National Oilwell Varco said it was in acquisition mode at its annual earnings call this week, and it didn’t take long for the Houston-based company to make good on its claim.
The company announced plans to acquire NKT Flexibles, a Danish manufacturer of flexible pipe products and offshore systems, for $670 million this morning. The acquisition came just hours after NOV reported a nearly 30 percent increase in its fourth quarter earnings for 2011 of $574 million
The oil supplier plans to close the deal in the first half of 2012 for the purchase of NKT. Pete Miller, chief executive officer of National Oilwell Varco, said the acquisition could improve the company’s footing in the oil and natural gas industry.
“The incorporation of NKT’s highly technical design capability and business into our rig technology group is an exciting and strategic opportunity for NOV,” Miller said. “The addition of NKT’s technology and expertise to our current suite of products for the offshore production market significantly increases our footprint in this growing segment of the oil and gas industry.”
NKT designs and manufactures flexible pipe products and systems, including products associated with floating production, storage and offloading vessels (FPSOs).
Analysts viewed the announcement as a savvy move.
Energy analyst Bill Herbert of Simmons & Co. says that the acquisition further indicates NOV’s plans to expand into the FPSO arena, noting that “this year we should begin to see its FPSO strategy bear fruit.”

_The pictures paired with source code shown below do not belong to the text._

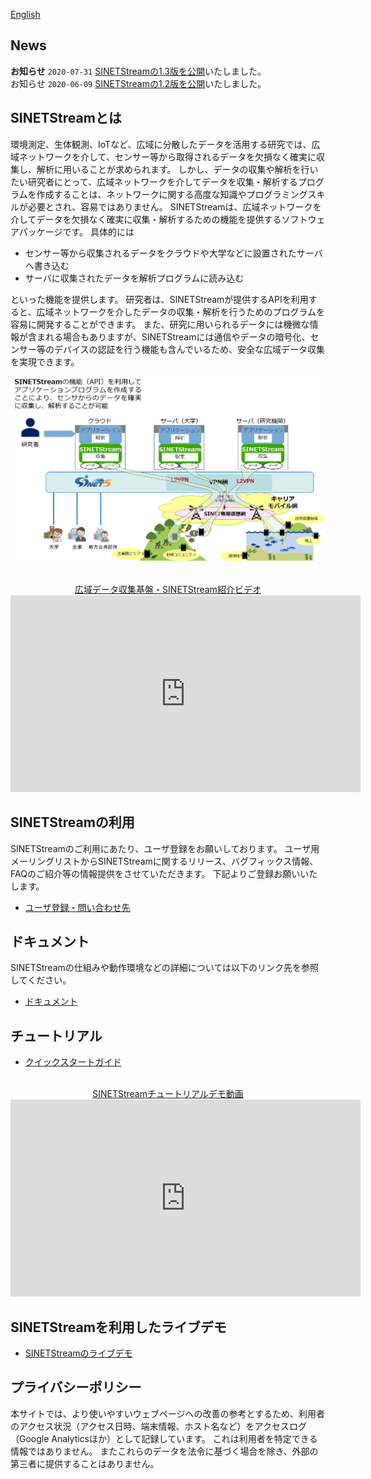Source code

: <!--
Copyright (C) 2019 National Institute of Informatics

Licensed to the Apache Software Foundation (ASF) under one
or more contributor license agreements.  See the NOTICE file
distributed with this work for additional information
regarding copyright ownership.  The ASF licenses this file
to you under the Apache License, Version 2.0 (the
"License"); you may not use this file except in compliance
with the License.  You may obtain a copy of the License at

  http://www.apache.org/licenses/LICENSE-2.0

Unless required by applicable law or agreed to in writing,
software distributed under the License is distributed on an
"AS IS" BASIS, WITHOUT WARRANTIES OR CONDITIONS OF ANY
KIND, either express or implied.  See the License for the
specific language governing permissions and limitations
under the License.
--->

[English](index.en.md)

## News

**お知らせ** `2020-07-31` [SINETStreamの1.3版を公開](docs/news/20200731-release_v13.md)いたしました。  
お知らせ `2020-06-09` [SINETStreamの1.2版を公開](docs/news/20200609-release_v12.md)いたしました。  

## SINETStreamとは

環境測定、生体観測、IoTなど、広域に分散したデータを活用する研究では、広域ネットワークを介して、センサー等から取得されるデータを欠損なく確実に収集し、解析に用いることが求められます。
しかし、データの収集や解析を行いたい研究者にとって、広域ネットワークを介してデータを収集・解析するプログラムを作成することは、ネットワークに関する高度な知識やプログラミングスキルが必要とされ、容易ではありません。
SINETStreamは、広域ネットワークを介してデータを欠損なく確実に収集・解析するための機能を提供するソフトウェアパッケージです。
具体的には

* センサー等から収集されるデータをクラウドや大学などに設置されたサーバへ書き込む
* サーバに収集されたデータを解析プログラムに読み込む

といった機能を提供します。
研究者は、SINETStreamが提供するAPIを利用すると、広域ネットワークを介したデータの収集・解析を行うためのプログラムを容易に開発することができます。
また、研究に用いられるデータには機微な情報が含まれる場合もありますが、SINETStreamには通信やデータの暗号化、センサー等のデバイスの認証を行う機能も含んでいるため、安全な広域データ収集を実現できます。

![SINETStreamの概観](docs/images/sinetstream-00.png)

<div align="center">
<br/>
<a href="https://www.youtube.com/watch?v=Z0wlUi4lr6c">広域データ収集基盤・SINETStream紹介ビデオ</a>
<br/>
<iframe width="560" height="315" src="https://www.youtube.com/embed/Z0wlUi4lr6c" frameborder="0" allow="accelerometer; autoplay; encrypted-media; gyroscope; picture-in-picture" allowfullscreen></iframe>
</div>

## SINETStreamの利用

SINETStreamのご利用にあたり、ユーザ登録をお願いしております。
ユーザ用メーリングリストからSINETStreamに関するリリース、バグフィックス情報、
FAQのご紹介等の情報提供をさせていただきます。
下記よりご登録お願いいたします。

* [ユーザ登録・問い合わせ先](https://reg.nii.ac.jp/m/sinetstream_user_registration)

## ドキュメント

SINETStreamの仕組みや動作環境などの詳細については以下のリンク先を参照してください。
* [ドキュメント](README.md)

## チュートリアル

* [クイックスタートガイド](docs/tutorial/index.md)

<div align="center">
<br/>
<a href="https://www.youtube.com/watch?v=2Wjjvs3fJ9g">SINETStreamチュートリアルデモ動画</a>
<br/>
<iframe width="560" height="315" src="https://www.youtube.com/embed/2Wjjvs3fJ9g" frameborder="0" allow="accelerometer; autoplay; encrypted-media; gyroscope; picture-in-picture" allowfullscreen></iframe>
</div>

## SINETStreamを利用したライブデモ

* [SINETStreamのライブデモ](docs/livedemo/livedemo.md)

## プライバシーポリシー

本サイトでは、より使いやすいウェブページへの改善の参考とするため、利用者のアクセス状況（アクセス日時、端末情報、ホスト名など）をアクセスログ（Google Analyticsほか）として記録しています。
これは利用者を特定できる情報ではありません。
またこれらのデータを法令に基づく場合を除き、外部の第三者に提供することはありません。
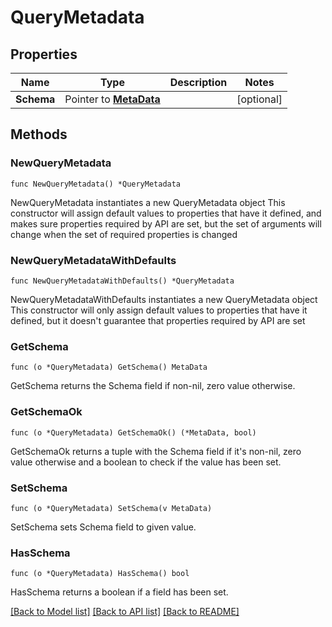 # QueryMetadata

## Properties

Name | Type | Description | Notes
------------ | ------------- | ------------- | -------------
**Schema** | Pointer to [**MetaData**](MetaData.md) |  | [optional] 

## Methods

### NewQueryMetadata

`func NewQueryMetadata() *QueryMetadata`

NewQueryMetadata instantiates a new QueryMetadata object
This constructor will assign default values to properties that have it defined,
and makes sure properties required by API are set, but the set of arguments
will change when the set of required properties is changed

### NewQueryMetadataWithDefaults

`func NewQueryMetadataWithDefaults() *QueryMetadata`

NewQueryMetadataWithDefaults instantiates a new QueryMetadata object
This constructor will only assign default values to properties that have it defined,
but it doesn't guarantee that properties required by API are set

### GetSchema

`func (o *QueryMetadata) GetSchema() MetaData`

GetSchema returns the Schema field if non-nil, zero value otherwise.

### GetSchemaOk

`func (o *QueryMetadata) GetSchemaOk() (*MetaData, bool)`

GetSchemaOk returns a tuple with the Schema field if it's non-nil, zero value otherwise
and a boolean to check if the value has been set.

### SetSchema

`func (o *QueryMetadata) SetSchema(v MetaData)`

SetSchema sets Schema field to given value.

### HasSchema

`func (o *QueryMetadata) HasSchema() bool`

HasSchema returns a boolean if a field has been set.


[[Back to Model list]](../README.md#documentation-for-models) [[Back to API list]](../README.md#documentation-for-api-endpoints) [[Back to README]](../README.md)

NKT is currently owned as a joint venture by Subsea 7 and NKT Holdings. The company recently signed a supply agreement with Petrobras, the Brazilian energy company, where it plans to build a new plant. Analysts predict that the acquisition will further strengthen NKT’s value.
“NKT should see significant benefits from being under the NOV umbrella,” Barclays Capital wrote in an equity research note on Friday morning. “NOV has a history of acquiring niche technology companies and using its operational expertise to wring substantially higher operating profits from them.”